(Entries taken from a collection)
────

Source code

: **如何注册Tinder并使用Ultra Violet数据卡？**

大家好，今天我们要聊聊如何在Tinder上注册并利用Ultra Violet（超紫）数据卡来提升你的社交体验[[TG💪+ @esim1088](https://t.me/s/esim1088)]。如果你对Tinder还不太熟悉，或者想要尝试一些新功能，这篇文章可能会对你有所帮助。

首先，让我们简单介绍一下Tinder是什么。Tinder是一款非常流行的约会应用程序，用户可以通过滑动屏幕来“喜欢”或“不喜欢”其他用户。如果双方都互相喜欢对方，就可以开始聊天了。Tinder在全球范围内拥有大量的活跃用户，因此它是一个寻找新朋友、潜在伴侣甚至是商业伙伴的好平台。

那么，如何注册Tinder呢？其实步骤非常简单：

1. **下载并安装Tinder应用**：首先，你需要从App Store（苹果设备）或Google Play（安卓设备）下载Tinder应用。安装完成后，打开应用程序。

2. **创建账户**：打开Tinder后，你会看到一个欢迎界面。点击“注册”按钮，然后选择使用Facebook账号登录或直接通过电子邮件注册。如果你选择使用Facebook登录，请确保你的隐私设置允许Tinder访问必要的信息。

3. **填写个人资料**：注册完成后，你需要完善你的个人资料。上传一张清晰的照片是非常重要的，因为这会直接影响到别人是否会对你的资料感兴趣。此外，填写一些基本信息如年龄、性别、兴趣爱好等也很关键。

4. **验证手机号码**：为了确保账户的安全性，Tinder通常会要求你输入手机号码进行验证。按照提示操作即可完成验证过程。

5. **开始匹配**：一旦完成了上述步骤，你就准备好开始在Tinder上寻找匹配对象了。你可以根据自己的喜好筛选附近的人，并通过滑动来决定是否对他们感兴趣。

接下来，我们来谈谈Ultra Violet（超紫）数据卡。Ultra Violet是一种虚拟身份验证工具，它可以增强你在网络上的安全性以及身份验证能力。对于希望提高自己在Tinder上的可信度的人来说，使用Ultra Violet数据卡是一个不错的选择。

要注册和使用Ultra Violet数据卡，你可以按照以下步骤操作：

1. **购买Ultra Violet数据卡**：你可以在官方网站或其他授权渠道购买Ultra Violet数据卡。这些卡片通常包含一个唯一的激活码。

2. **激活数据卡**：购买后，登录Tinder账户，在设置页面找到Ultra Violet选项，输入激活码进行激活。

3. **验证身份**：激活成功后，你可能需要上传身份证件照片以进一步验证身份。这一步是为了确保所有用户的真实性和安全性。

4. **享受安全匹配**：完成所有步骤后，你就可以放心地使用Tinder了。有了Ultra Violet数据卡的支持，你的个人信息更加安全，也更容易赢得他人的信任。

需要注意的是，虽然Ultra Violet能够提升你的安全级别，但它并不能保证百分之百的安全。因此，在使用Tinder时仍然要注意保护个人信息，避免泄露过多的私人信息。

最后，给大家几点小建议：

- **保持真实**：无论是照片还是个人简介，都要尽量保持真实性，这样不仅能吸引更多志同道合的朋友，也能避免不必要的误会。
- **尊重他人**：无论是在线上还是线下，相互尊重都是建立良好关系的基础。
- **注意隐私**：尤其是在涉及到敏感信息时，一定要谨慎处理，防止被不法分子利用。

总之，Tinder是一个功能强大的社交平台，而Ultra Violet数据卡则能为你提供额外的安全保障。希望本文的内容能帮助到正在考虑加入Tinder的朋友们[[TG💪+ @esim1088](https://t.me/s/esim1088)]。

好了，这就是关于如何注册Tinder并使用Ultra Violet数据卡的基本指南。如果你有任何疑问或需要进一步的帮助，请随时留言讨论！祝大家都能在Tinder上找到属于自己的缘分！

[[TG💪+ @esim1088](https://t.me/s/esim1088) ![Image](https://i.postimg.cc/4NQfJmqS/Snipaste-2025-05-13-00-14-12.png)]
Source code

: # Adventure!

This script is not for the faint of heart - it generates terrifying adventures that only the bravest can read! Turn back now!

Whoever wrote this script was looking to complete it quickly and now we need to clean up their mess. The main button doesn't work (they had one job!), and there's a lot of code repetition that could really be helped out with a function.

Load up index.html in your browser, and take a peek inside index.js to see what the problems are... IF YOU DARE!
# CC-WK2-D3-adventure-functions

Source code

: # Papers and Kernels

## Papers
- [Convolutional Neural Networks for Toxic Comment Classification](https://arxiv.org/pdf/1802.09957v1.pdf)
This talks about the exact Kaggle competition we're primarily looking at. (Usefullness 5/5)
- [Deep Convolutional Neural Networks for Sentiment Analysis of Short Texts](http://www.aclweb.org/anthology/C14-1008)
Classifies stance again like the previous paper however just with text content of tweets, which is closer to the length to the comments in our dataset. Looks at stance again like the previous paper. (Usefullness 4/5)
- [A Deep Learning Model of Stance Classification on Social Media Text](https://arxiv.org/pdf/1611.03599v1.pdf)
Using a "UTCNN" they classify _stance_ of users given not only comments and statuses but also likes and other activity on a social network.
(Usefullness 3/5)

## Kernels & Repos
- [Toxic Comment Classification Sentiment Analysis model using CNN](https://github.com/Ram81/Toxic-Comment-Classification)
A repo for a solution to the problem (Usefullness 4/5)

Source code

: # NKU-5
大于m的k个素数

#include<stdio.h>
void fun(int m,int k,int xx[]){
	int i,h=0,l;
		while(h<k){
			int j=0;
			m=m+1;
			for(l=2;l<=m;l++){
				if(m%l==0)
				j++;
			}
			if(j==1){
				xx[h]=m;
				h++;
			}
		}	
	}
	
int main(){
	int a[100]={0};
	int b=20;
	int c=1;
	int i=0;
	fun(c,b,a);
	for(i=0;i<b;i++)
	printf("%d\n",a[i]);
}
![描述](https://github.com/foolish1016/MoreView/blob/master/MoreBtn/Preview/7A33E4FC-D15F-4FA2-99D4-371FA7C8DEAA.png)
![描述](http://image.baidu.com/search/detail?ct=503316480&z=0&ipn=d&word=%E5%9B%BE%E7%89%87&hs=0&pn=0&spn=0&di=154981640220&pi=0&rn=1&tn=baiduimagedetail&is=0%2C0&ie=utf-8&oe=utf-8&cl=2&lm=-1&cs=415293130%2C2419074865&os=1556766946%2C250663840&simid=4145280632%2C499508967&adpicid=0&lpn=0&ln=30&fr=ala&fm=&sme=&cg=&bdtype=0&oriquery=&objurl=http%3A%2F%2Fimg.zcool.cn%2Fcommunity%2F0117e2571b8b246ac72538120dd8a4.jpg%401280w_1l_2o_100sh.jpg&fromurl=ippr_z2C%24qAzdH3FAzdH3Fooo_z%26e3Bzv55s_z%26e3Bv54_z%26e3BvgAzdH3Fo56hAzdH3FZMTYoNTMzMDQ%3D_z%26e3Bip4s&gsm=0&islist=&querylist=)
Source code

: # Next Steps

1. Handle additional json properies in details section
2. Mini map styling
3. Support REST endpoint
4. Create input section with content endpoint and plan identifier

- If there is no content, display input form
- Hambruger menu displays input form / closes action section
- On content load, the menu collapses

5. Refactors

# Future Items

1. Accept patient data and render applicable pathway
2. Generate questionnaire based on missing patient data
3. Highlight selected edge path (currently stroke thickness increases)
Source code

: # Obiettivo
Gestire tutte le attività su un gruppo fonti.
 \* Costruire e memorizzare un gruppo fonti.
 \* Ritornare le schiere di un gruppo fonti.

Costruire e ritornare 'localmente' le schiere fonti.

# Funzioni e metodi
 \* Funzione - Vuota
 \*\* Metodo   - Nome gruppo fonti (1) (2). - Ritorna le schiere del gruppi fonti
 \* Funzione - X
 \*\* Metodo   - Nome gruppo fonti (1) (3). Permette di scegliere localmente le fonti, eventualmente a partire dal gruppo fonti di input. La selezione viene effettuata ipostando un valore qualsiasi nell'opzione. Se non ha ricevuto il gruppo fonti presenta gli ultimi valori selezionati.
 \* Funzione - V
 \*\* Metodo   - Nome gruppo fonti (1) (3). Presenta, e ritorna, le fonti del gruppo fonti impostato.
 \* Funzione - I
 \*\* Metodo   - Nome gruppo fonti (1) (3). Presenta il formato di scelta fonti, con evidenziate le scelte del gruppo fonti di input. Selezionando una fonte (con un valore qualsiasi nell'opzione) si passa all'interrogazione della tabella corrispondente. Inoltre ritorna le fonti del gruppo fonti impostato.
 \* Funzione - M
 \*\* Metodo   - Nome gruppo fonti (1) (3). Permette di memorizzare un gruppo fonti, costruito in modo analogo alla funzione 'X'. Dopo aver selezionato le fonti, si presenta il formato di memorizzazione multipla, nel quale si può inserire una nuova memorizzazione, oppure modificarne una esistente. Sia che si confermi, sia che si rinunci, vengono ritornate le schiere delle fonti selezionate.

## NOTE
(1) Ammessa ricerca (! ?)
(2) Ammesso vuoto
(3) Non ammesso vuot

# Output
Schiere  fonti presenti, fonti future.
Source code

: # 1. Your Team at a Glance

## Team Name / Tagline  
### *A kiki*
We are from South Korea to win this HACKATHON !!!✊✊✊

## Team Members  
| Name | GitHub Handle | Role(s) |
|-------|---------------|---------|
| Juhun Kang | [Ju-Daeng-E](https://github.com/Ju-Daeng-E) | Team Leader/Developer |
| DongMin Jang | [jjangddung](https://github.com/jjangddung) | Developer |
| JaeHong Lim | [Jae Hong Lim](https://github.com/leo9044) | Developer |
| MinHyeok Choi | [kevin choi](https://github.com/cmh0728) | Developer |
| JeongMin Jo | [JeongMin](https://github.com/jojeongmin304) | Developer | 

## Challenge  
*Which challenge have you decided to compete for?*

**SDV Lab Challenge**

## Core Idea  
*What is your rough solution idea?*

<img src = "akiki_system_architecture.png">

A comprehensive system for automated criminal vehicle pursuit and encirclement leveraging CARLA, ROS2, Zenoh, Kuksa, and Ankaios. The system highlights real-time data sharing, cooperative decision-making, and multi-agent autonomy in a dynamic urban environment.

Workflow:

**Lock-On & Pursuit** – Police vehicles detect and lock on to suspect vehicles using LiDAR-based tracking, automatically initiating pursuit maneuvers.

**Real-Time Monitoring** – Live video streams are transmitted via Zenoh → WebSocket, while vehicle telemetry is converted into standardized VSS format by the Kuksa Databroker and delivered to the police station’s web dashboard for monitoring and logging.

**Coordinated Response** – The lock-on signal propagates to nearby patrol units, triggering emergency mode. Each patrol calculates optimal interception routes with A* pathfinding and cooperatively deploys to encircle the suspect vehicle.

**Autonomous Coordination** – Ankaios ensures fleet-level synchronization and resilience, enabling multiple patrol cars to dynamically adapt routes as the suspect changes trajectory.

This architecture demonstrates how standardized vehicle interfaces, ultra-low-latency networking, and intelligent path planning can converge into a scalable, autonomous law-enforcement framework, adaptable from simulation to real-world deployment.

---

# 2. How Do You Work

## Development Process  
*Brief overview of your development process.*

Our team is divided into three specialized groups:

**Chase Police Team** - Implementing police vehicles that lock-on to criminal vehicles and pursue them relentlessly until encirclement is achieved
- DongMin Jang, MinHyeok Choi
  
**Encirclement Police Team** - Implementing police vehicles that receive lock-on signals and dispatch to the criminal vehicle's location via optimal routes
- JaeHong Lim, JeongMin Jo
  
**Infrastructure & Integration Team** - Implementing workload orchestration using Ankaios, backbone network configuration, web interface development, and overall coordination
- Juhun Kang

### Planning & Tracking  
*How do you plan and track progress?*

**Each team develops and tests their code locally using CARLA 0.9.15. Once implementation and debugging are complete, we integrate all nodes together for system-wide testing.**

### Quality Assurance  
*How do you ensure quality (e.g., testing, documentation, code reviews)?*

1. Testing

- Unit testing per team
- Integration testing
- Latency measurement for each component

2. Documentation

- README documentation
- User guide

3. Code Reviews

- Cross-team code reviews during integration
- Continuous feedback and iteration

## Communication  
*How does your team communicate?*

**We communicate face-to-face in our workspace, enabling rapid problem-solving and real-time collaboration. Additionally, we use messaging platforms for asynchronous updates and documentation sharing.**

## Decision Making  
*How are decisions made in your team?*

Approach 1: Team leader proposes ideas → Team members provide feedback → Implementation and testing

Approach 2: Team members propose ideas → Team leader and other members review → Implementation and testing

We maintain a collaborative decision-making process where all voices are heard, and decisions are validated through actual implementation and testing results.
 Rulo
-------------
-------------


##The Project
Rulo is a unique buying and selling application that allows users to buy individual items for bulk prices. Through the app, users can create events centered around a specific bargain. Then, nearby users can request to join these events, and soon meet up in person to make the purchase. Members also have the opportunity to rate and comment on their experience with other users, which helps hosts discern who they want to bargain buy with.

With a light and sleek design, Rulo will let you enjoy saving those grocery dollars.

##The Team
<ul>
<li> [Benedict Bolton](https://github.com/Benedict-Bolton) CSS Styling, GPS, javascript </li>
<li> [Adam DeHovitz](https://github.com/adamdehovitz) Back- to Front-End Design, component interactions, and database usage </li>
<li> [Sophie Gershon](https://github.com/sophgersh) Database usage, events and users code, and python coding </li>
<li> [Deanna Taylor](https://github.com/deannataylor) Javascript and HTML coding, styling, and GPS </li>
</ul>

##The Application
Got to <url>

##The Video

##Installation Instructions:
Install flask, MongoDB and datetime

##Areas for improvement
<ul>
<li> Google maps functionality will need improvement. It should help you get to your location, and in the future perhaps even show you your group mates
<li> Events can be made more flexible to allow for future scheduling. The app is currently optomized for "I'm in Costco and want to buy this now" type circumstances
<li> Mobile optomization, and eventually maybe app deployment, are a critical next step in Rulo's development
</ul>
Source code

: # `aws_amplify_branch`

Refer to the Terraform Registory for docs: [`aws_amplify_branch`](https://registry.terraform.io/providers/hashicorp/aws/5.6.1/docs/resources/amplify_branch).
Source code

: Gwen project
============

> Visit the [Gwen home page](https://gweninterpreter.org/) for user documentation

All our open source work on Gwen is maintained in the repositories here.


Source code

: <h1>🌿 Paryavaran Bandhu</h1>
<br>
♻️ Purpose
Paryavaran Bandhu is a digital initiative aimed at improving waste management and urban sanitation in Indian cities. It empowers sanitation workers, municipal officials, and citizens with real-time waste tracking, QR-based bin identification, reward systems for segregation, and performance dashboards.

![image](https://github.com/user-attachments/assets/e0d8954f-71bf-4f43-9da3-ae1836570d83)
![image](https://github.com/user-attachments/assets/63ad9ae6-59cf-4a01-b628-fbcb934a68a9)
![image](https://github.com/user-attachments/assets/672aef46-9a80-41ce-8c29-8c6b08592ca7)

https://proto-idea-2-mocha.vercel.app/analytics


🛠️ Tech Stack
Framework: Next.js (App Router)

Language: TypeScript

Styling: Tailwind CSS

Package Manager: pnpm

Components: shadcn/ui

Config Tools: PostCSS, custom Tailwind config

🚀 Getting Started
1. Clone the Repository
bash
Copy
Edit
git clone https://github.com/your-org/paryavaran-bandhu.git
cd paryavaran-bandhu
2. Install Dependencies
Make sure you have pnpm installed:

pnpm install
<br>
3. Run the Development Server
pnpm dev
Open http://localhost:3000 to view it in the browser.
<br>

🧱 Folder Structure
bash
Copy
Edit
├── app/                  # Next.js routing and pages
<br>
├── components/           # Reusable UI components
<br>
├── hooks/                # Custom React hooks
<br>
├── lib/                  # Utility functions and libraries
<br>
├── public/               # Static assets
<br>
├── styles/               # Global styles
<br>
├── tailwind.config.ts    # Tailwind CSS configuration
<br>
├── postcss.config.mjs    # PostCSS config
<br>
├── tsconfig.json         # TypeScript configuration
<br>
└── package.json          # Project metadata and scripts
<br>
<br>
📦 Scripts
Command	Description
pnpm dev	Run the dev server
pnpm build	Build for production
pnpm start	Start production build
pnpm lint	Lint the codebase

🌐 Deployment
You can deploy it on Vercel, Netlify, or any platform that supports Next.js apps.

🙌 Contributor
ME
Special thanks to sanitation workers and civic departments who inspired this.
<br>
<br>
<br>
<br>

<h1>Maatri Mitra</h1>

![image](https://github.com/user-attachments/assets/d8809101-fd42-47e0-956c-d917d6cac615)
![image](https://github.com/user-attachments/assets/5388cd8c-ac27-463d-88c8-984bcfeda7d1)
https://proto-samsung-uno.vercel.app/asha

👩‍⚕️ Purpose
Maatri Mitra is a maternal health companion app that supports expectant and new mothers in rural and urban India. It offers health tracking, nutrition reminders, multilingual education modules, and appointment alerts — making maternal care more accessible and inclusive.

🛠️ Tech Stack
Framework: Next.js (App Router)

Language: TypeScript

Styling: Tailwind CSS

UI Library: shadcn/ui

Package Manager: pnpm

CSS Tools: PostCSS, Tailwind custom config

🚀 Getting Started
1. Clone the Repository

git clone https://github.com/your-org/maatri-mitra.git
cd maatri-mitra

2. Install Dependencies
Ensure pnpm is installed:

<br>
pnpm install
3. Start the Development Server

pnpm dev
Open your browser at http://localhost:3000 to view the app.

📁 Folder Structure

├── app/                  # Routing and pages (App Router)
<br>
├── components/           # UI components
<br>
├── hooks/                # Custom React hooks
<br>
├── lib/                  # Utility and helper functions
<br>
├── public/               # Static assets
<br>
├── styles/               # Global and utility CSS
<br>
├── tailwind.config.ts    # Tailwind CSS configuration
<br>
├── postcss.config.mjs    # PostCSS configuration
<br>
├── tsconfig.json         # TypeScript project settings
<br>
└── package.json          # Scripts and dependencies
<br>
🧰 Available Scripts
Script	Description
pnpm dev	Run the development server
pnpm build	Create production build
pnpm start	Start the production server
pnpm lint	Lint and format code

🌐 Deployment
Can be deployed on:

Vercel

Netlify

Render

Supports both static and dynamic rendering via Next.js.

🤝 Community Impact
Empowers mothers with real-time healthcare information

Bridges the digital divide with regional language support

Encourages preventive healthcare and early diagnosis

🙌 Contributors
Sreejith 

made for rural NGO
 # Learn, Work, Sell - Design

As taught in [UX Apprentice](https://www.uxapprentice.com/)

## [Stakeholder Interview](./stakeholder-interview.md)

────

**Problem to solve**
Your task is to copy each line of the entries that includes the word "digital".

**Solution**
Paryavaran Bandhu is a digital initiative aimed at improving waste management and urban sanitation in Indian cities. It empowers sanitation workers, municipal officials, and citizens with real-time waste tracking, QR-based bin identification, reward systems for segregation, and performance dashboards.
Bridges the digital divide with regional language support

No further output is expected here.